In the records below, find each line with the word "Session" and copy it.

● **THE DATA**:

━━━━

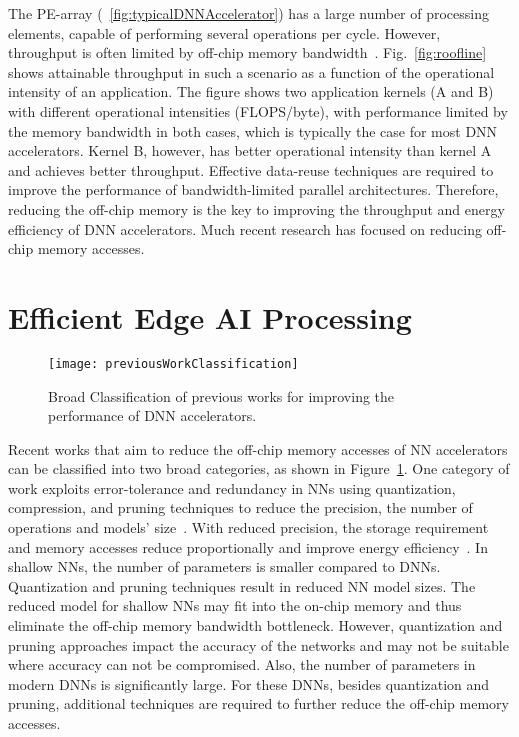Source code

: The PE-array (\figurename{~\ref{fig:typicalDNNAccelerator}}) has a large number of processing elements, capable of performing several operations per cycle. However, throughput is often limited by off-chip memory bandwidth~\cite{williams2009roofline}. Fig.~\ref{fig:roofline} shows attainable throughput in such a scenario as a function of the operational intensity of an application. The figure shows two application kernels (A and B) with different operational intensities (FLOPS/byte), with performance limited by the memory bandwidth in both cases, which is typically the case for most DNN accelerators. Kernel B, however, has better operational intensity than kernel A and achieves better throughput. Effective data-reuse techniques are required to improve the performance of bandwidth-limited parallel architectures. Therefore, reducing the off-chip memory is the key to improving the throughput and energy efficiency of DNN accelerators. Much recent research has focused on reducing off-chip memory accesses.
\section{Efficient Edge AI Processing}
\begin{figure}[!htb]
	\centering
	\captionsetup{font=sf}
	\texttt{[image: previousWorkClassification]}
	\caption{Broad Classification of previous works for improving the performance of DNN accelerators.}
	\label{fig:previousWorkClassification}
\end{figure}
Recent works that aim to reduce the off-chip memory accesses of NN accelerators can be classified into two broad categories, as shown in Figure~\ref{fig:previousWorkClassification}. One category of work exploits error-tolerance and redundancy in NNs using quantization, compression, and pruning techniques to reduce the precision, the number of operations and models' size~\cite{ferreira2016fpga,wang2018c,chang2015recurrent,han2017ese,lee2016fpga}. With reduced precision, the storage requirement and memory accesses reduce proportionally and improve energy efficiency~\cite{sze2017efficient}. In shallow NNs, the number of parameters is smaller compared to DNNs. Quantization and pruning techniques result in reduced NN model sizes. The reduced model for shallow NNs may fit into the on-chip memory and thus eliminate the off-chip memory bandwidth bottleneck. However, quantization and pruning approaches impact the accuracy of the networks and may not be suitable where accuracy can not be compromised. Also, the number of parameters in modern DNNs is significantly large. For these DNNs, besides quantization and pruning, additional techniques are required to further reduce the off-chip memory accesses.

━━━━

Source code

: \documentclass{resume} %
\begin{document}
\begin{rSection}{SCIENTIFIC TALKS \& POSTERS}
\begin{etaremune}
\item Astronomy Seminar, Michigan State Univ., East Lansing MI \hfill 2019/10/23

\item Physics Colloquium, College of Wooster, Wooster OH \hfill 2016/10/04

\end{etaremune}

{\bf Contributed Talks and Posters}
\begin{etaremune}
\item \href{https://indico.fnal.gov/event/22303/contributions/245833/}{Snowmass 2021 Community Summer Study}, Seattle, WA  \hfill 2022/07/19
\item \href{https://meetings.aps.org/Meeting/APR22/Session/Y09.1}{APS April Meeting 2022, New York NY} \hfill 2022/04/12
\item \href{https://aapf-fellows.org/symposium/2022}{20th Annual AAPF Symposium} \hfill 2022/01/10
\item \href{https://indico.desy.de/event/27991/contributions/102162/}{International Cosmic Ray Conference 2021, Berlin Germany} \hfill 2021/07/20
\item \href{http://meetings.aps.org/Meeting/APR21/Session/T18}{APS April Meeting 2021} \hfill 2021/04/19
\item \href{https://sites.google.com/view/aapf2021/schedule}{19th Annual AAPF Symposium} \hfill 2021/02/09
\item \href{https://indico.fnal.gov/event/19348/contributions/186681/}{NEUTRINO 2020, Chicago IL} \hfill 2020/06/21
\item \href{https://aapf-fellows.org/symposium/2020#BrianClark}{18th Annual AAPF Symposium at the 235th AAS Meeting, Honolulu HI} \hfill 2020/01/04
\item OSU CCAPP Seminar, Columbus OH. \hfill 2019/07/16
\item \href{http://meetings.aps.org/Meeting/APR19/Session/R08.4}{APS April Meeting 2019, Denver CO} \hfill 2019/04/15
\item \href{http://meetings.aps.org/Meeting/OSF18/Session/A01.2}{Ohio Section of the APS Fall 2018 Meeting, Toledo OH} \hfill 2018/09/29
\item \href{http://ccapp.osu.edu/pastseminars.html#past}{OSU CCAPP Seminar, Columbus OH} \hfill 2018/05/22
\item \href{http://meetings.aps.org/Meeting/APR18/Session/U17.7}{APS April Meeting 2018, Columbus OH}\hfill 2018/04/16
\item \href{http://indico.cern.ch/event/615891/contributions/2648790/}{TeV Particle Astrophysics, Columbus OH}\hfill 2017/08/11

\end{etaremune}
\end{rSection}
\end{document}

━━━━

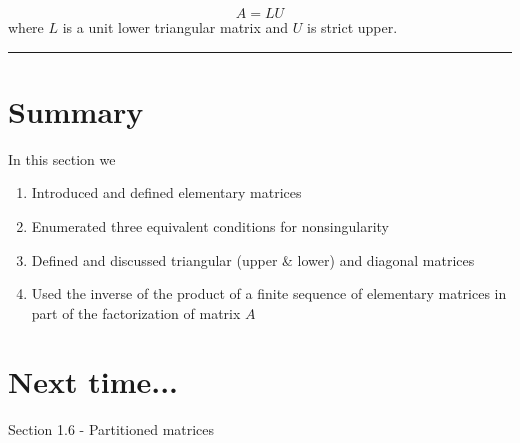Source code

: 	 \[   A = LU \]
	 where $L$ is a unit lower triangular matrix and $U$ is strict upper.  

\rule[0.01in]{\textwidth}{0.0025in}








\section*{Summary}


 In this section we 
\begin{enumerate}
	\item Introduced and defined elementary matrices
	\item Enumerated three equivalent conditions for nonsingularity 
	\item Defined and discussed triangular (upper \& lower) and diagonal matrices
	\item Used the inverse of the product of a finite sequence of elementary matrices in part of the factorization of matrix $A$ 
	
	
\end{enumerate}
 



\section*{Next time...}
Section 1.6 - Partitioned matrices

━━━━

● **ANSWER AREA**:
\item \href{https://meetings.aps.org/Meeting/APR22/Session/Y09.1}{APS April Meeting 2022, New York NY} \hfill 2022/04/12
\item \href{http://meetings.aps.org/Meeting/APR21/Session/T18}{APS April Meeting 2021} \hfill 2021/04/19
\item \href{http://meetings.aps.org/Meeting/APR19/Session/R08.4}{APS April Meeting 2019, Denver CO} \hfill 2019/04/15
\item \href{http://meetings.aps.org/Meeting/OSF18/Session/A01.2}{Ohio Section of the APS Fall 2018 Meeting, Toledo OH} \hfill 2018/09/29
\item \href{http://meetings.aps.org/Meeting/APR18/Session/U17.7}{APS April Meeting 2018, Columbus OH}\hfill 2018/04/16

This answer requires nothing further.